Blogging in Swift (Part 3) (aka Vapor time)

https://daily.bandcamp.com/features/vaporwave-and-hip-hop

Introduction

This post follows where my server-side Swift Kitura adventures left off.

Some sad news came about when it was announced that Kitura was winding down, and I realized that, since I built my blog using Kitura, I should probably find an alternative with a more stable future.

I peeked around and Vapor caught my eye.

Vapor

Quoting their GitHub:

"Vapor is a web framework for Swift. It provides a beautifully expressive and easy to use foundation for your next website, API, or cloud project."

It's one of the most popular server-side Swift frameworks nowadays, powered by Swift NIO, and powers some pretty cool apps (like Scribble: an app that let's you share whiteboard space remotely!).

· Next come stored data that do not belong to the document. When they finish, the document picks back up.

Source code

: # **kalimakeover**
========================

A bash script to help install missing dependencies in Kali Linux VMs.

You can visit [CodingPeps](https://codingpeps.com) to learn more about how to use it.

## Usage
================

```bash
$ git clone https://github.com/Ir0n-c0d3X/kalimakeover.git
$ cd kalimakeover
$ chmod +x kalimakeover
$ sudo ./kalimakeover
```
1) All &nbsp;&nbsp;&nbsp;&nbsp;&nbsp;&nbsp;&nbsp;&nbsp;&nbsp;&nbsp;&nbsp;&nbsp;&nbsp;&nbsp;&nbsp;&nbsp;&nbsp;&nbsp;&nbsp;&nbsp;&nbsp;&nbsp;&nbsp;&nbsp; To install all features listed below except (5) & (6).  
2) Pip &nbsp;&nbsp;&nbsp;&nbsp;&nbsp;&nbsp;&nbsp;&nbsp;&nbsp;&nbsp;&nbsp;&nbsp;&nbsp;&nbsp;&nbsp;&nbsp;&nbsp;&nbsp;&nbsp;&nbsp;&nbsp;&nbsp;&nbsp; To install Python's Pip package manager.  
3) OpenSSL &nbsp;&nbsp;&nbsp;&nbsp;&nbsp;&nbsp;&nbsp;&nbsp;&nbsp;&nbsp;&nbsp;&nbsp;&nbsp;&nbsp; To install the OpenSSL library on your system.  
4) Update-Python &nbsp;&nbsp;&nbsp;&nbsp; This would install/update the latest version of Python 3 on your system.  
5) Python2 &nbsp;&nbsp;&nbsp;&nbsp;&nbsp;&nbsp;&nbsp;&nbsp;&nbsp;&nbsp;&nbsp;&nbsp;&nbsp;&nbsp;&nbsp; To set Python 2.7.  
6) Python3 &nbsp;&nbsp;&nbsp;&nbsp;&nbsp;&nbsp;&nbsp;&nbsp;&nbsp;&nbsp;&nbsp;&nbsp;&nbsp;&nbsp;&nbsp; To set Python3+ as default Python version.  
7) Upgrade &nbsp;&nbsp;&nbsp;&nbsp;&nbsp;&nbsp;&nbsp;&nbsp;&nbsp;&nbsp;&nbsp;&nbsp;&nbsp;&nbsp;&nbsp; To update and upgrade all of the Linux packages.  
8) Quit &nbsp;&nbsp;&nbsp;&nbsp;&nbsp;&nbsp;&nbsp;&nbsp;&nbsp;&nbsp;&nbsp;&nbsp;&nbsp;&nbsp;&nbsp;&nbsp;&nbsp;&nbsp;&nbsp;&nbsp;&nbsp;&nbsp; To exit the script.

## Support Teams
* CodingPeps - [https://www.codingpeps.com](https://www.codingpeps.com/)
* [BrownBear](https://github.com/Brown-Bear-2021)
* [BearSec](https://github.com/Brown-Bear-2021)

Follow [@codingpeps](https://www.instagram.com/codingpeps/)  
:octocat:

It even has some pretty nice integrations with things like SQLite and has some pretty nice ORM stuff with their Fluent library. For my blog it's pretty basic, and doesn't really use any of this though.

Fixing Routes

The first thing I had to do was setup a new vapor app using their guide.

Note: As of writing this, Vapor 4 is in the RC stages so it may very well be available by the time you're reading this.

The rest of it was relatively painless and just required me to restructure some of my routing.

What once looked like this in Kitura:

app.router.get("/") { request, response, next in
  guard let recentPosts = getAllPosts(atPath: blogFileServer.absoluteRootPath, limit: 6) else { return }

  do {
    try response.render("blog-home.stencil", context: [ "posts": recentPosts.map { $0.dictionaryRepresentation } ])
    response.status(.OK)
  } catch let error {
    response.send(json: ["Error": error.localizedDescription])
  }

  next()
}

Became this in Vapor:

router.get("/") { request -> Future<View> in
  guard let recentPosts = getAllPosts(atPath: rootBlogPath, limit: 6) else { throw Abort(.notFound, reason: "") }

  return try request.view().render("blog-home", ["posts": recentPosts.map { $0.dictionaryRepresentation }])
}

What's nice is the API changes slimmed things down to a significantly more simple way of defining the root page for my blog.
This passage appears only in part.